# Dataset records
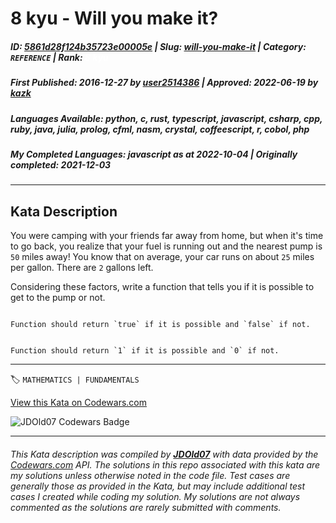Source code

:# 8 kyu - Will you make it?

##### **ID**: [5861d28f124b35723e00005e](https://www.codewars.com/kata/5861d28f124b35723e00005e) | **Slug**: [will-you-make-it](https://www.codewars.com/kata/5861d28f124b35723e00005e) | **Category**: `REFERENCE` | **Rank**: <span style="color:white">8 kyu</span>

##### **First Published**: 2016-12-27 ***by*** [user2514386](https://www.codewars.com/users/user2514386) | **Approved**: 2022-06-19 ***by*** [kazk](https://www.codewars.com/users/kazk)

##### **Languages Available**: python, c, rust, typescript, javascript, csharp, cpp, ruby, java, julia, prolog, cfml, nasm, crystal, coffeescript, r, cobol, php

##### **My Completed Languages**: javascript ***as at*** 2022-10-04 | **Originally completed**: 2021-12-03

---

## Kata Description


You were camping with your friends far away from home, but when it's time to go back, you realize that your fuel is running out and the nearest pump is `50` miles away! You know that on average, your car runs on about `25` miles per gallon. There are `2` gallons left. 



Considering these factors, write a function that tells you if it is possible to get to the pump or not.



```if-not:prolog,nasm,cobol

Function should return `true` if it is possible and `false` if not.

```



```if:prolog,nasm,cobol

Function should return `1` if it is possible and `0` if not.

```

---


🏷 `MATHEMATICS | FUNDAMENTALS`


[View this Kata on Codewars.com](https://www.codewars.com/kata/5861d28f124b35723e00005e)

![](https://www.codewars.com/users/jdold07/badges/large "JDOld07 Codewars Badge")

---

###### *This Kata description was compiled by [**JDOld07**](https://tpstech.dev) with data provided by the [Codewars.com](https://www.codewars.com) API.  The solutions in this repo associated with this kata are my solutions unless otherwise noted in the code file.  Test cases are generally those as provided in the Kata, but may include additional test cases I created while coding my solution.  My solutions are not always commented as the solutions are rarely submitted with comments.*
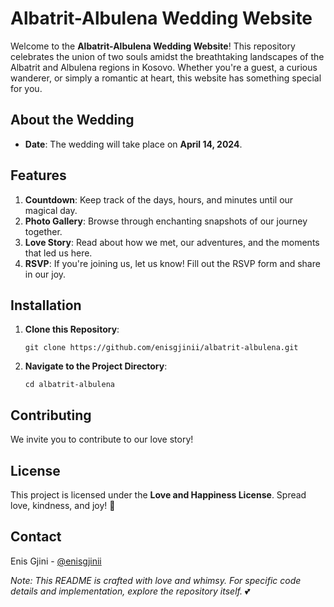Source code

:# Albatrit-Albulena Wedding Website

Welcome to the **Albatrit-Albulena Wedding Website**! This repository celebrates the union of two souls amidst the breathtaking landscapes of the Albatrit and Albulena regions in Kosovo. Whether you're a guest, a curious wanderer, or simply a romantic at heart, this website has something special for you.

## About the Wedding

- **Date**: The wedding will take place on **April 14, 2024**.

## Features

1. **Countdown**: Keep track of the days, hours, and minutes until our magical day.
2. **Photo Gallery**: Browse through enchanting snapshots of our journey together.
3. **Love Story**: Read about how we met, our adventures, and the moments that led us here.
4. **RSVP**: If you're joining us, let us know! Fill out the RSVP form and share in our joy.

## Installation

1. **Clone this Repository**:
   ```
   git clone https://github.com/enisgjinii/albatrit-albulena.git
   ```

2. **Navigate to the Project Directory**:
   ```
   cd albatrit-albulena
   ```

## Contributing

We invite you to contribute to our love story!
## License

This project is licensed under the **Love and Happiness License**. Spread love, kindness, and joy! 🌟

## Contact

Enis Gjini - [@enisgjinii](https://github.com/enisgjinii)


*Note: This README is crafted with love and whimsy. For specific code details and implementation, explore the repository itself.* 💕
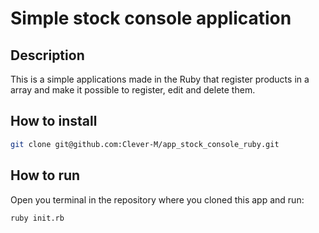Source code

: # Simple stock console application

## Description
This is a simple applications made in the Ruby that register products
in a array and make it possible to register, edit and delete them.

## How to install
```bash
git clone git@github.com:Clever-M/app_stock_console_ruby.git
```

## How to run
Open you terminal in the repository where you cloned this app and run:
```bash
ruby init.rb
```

# The task
Nothing but the lines from the one with "We invite you" up to and including the one with "## How to run" should be printed, exactly as they read above. Please keep the pictures out.

# Solution below
We invite you to contribute to our love story!
## License

This project is licensed under the **Love and Happiness License**. Spread love, kindness, and joy! 🌟

## Contact

Enis Gjini - [@enisgjinii](https://github.com/enisgjinii)


*Note: This README is crafted with love and whimsy. For specific code details and implementation, explore the repository itself.* 💕
Source code

: # Simple stock console application

## Description
This is a simple applications made in the Ruby that register products
in a array and make it possible to register, edit and delete them.

## How to install
```bash
git clone git@github.com:Clever-M/app_stock_console_ruby.git
```

## How to run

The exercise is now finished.